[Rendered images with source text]
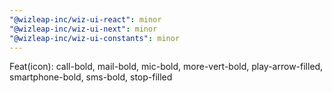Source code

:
 ```yaml
---
"@wizleap-inc/wiz-ui-react": minor
"@wizleap-inc/wiz-ui-next": minor
"@wizleap-inc/wiz-ui-constants": minor
---
```


Feat(icon): call-bold, mail-bold, mic-bold, more-vert-bold, play-arrow-filled, smartphone-bold, sms-bold, stop-filled
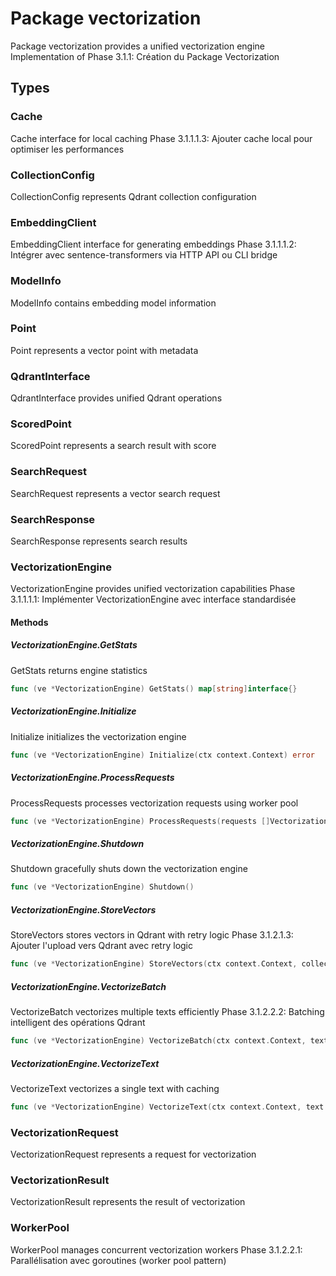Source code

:# Package vectorization

Package vectorization provides a unified vectorization engine
Implementation of Phase 3.1.1: Création du Package Vectorization


## Types

### Cache

Cache interface for local caching
Phase 3.1.1.1.3: Ajouter cache local pour optimiser les performances


### CollectionConfig

CollectionConfig represents Qdrant collection configuration


### EmbeddingClient

EmbeddingClient interface for generating embeddings
Phase 3.1.1.1.2: Intégrer avec sentence-transformers via HTTP API ou CLI bridge


### ModelInfo

ModelInfo contains embedding model information


### Point

Point represents a vector point with metadata


### QdrantInterface

QdrantInterface provides unified Qdrant operations


### ScoredPoint

ScoredPoint represents a search result with score


### SearchRequest

SearchRequest represents a vector search request


### SearchResponse

SearchResponse represents search results


### VectorizationEngine

VectorizationEngine provides unified vectorization capabilities
Phase 3.1.1.1.1: Implémenter VectorizationEngine avec interface standardisée


#### Methods

##### VectorizationEngine.GetStats

GetStats returns engine statistics


```go
func (ve *VectorizationEngine) GetStats() map[string]interface{}
```

##### VectorizationEngine.Initialize

Initialize initializes the vectorization engine


```go
func (ve *VectorizationEngine) Initialize(ctx context.Context) error
```

##### VectorizationEngine.ProcessRequests

ProcessRequests processes vectorization requests using worker pool


```go
func (ve *VectorizationEngine) ProcessRequests(requests []VectorizationRequest) []VectorizationResult
```

##### VectorizationEngine.Shutdown

Shutdown gracefully shuts down the vectorization engine


```go
func (ve *VectorizationEngine) Shutdown()
```

##### VectorizationEngine.StoreVectors

StoreVectors stores vectors in Qdrant with retry logic
Phase 3.1.2.1.3: Ajouter l'upload vers Qdrant avec retry logic


```go
func (ve *VectorizationEngine) StoreVectors(ctx context.Context, collection string, points []Point) error
```

##### VectorizationEngine.VectorizeBatch

VectorizeBatch vectorizes multiple texts efficiently
Phase 3.1.2.2.2: Batching intelligent des opérations Qdrant


```go
func (ve *VectorizationEngine) VectorizeBatch(ctx context.Context, texts []string) ([][]float32, error)
```

##### VectorizationEngine.VectorizeText

VectorizeText vectorizes a single text with caching


```go
func (ve *VectorizationEngine) VectorizeText(ctx context.Context, text string) ([]float32, error)
```

### VectorizationRequest

VectorizationRequest represents a request for vectorization


### VectorizationResult

VectorizationResult represents the result of vectorization


### WorkerPool

WorkerPool manages concurrent vectorization workers
Phase 3.1.2.2.1: Parallélisation avec goroutines (worker pool pattern)


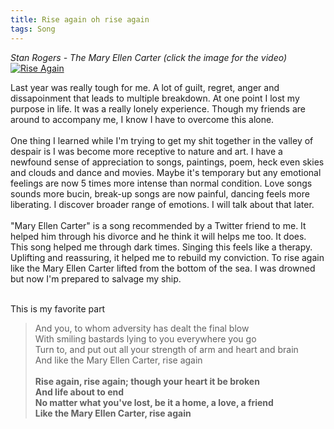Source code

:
 ```yaml
---
title: Rise again oh rise again
tags: Song
---
```


_Stan Rogers - The Mary Ellen Carter (click the image for the video)_<br/>
[![Rise Again](http://img.youtube.com/vi/Fhop5VuLDIQ/0.jpg)](http://www.youtube.com/watch?v=Fhop5VuLDIQ)

Last year was really tough for me. A lot of guilt, regret, anger and dissapoinment that leads to multiple breakdown. At one point I lost my purpose in life. It was a really lonely experience. Though my friends are around to accompany me, I know I have to overcome this alone.<br/>
<br/>
One thing I learned while I'm trying to get my shit together in the valley of despair is I was become more receptive to nature and art. I have a newfound sense of appreciation to songs, paintings, poem, heck even skies and clouds and dance and movies. Maybe it's temporary but any emotional feelings are now 5 times more intense than normal condition. Love songs sounds more bucin, break-up songs are now painful, dancing feels more liberating. I discover broader range of emotions. I will talk about that later.
<br/><br/>
"Mary Ellen Carter" is a song recommended by a Twitter friend to me. It helped him through his divorce and he think it will helps me too. It does. This song helped me through dark times. Singing this feels like a therapy. Uplifting and reassuring, it helped me to rebuild my conviction. To rise again like the Mary Ellen Carter lifted from the bottom of the sea. I was drowned but now I'm prepared to salvage my ship.
<br/><br/>

This is my favorite part

>And you, to whom adversity has dealt the final blow<br/>
With smiling bastards lying to you everywhere you go<br/>
Turn to, and put out all your strength of arm and heart and brain<br/>
And like the Mary Ellen Carter, rise again<br/><br/>
>**Rise again, rise again; though your heart it be broken<br/>
And life about to end<br/>
No matter what you've lost, be it a home, a love, a friend<br/>
Like the Mary Ellen Carter, rise again**<br/>

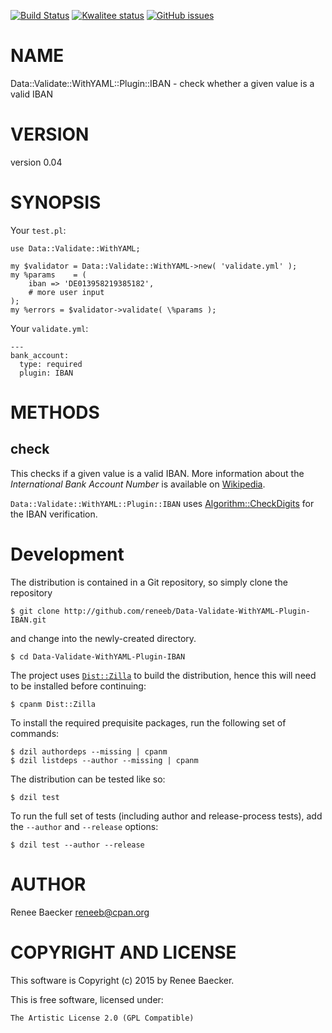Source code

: [![Build Status](https://travis-ci.org/reneeb/Data-Validate-WithYAML-Plugin-IBAN.svg?branch=master)](https://travis-ci.org/reneeb/Data-Validate-WithYAML-Plugin-IBAN)
[![Kwalitee status](http://cpants.cpanauthors.org/dist/Data-Validate-WithYAML-Plugin-IBAN.png)](http://cpants.charsbar.org/dist/overview/Data-Validate-WithYAML-Plugin-IBAN)
[![GitHub issues](https://img.shields.io/github/issues/reneeb/Data-Validate-WithYAML-Plugin-IBAN.svg)](https://github.com/reneeb/Data-Validate-WithYAML-Plugin-IBAN/issues)

# NAME

Data::Validate::WithYAML::Plugin::IBAN - check whether a given value is a valid IBAN

# VERSION

version 0.04

# SYNOPSIS

Your `test.pl`:

    use Data::Validate::WithYAML;
    
    my $validator = Data::Validate::WithYAML->new( 'validate.yml' );
    my %params    = (
        iban => 'DE013958219385182',
        # more user input
    );
    my %errors = $validator->validate( \%params );

Your `validate.yml`:

    ---
    bank_account:
      type: required
      plugin: IBAN

# METHODS

## check

This checks if a given value is a valid IBAN. More information about
the _International Bank Account Number_ is available on
[Wikipedia](https://en.wikipedia.org/wiki/International_Bank_Account_Number).

`Data::Validate::WithYAML::Plugin::IBAN` uses [Algorithm::CheckDigits](https://metacpan.org/pod/Algorithm::CheckDigits)
for the IBAN verification.



# Development

The distribution is contained in a Git repository, so simply clone the
repository

```
$ git clone http://github.com/reneeb/Data-Validate-WithYAML-Plugin-IBAN.git
```

and change into the newly-created directory.

```
$ cd Data-Validate-WithYAML-Plugin-IBAN
```

The project uses [`Dist::Zilla`](https://metacpan.org/pod/Dist::Zilla) to
build the distribution, hence this will need to be installed before
continuing:

```
$ cpanm Dist::Zilla
```

To install the required prequisite packages, run the following set of
commands:

```
$ dzil authordeps --missing | cpanm
$ dzil listdeps --author --missing | cpanm
```

The distribution can be tested like so:

```
$ dzil test
```

To run the full set of tests (including author and release-process tests),
add the `--author` and `--release` options:

```
$ dzil test --author --release
```

# AUTHOR

Renee Baecker <reneeb@cpan.org>

# COPYRIGHT AND LICENSE

This software is Copyright (c) 2015 by Renee Baecker.

This is free software, licensed under:

    The Artistic License 2.0 (GPL Compatible)
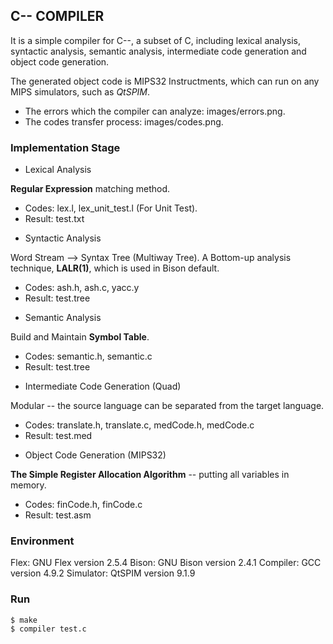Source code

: ## C-- COMPILER

It is a simple compiler for C--, a subset of C, including lexical analysis, syntactic analysis, semantic analysis, intermediate code generation and object code generation.

The generated object code is MIPS32 Instructments, which can run on any MIPS simulators, such as *QtSPIM*.

* The errors which the compiler can analyze: images/errors.png.
* The codes transfer process: images/codes.png.

### Implementation Stage

* Lexical Analysis

**Regular Expression** matching method.
  - Codes: lex.l, lex_unit_test.l (For Unit Test).
  - Result: test.txt

*  Syntactic Analysis

Word Stream --> Syntax Tree (Multiway Tree). A Bottom-up analysis technique, **LALR(1)**, which is used in Bison default.
  - Codes: ash.h, ash.c, yacc.y
  - Result: test.tree 
	
* Semantic Analysis

Build and Maintain **Symbol Table**.
  - Codes: semantic.h, semantic.c
  - Result: test.tree 

* Intermediate Code Generation (Quad)

Modular -- the source language can be separated from the target language.
  - Codes: translate.h, translate.c, medCode.h, medCode.c
  - Result: test.med 

* Object Code Generation (MIPS32)

**The Simple Register Allocation Algorithm** -- putting all variables in memory.
  - Codes: finCode.h, finCode.c
  - Result: test.asm

### Environment
Flex: GNU Flex version 2.5.4
Bison: GNU Bison version 2.4.1
Compiler: GCC version 4.9.2
Simulator: QtSPIM version 9.1.9

###  Run
```
$ make
$ compiler test.c
```
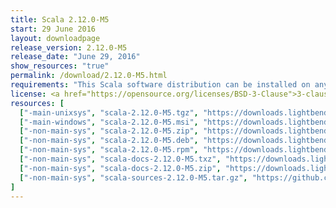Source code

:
 ```yaml
---
title: Scala 2.12.0-M5
start: 29 June 2016
layout: downloadpage
release_version: 2.12.0-M5
release_date: "June 29, 2016"
show_resources: "true"
permalink: /download/2.12.0-M5.html
requirements: "This Scala software distribution can be installed on any Unix-like or Windows system. It requires the Java runtime version 1.8 or later, which can be downloaded <a href='https://www.java.com/'>here</a>."
license: <a href="https://opensource.org/licenses/BSD-3-Clause">3-clause BSD license</a>
resources: [
  ["-main-unixsys", "scala-2.12.0-M5.tgz", "https://downloads.lightbend.com/scala/2.12.0-M5/scala-2.12.0-M5.tgz", "Mac OS X, Unix, Cygwin", "17.53M"],
  ["-main-windows", "scala-2.12.0-M5.msi", "https://downloads.lightbend.com/scala/2.12.0-M5/scala-2.12.0-M5.msi", "Windows (msi installer)", "120.72M"],
  ["-non-main-sys", "scala-2.12.0-M5.zip", "https://downloads.lightbend.com/scala/2.12.0-M5/scala-2.12.0-M5.zip", "Windows", "17.57M"],
  ["-non-main-sys", "scala-2.12.0-M5.deb", "https://downloads.lightbend.com/scala/2.12.0-M5/scala-2.12.0-M5.deb", "Debian", "138.34M"],
  ["-non-main-sys", "scala-2.12.0-M5.rpm", "https://downloads.lightbend.com/scala/2.12.0-M5/scala-2.12.0-M5.rpm", "RPM package", "120.32M"],
  ["-non-main-sys", "scala-docs-2.12.0-M5.txz", "https://downloads.lightbend.com/scala/2.12.0-M5/scala-docs-2.12.0-M5.txz", "API docs", "52.64M"],
  ["-non-main-sys", "scala-docs-2.12.0-M5.zip", "https://downloads.lightbend.com/scala/2.12.0-M5/scala-docs-2.12.0-M5.zip", "API docs", "105.09M"],
  ["-non-main-sys", "scala-sources-2.12.0-M5.tar.gz", "https://github.com/scala/scala/archive/v2.12.0-M5.tar.gz", "Sources", ""]
]
---
```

The problem —
Lines that hold the word "href" are the ones to copy from the entries above.

Task result —
requirements: "This Scala software distribution can be installed on any Unix-like or Windows system. It requires the Java runtime version 1.8 or later, which can be downloaded <a href='https://www.java.com/'>here</a>."
license: <a href="https://opensource.org/licenses/BSD-3-Clause">3-clause BSD license</a>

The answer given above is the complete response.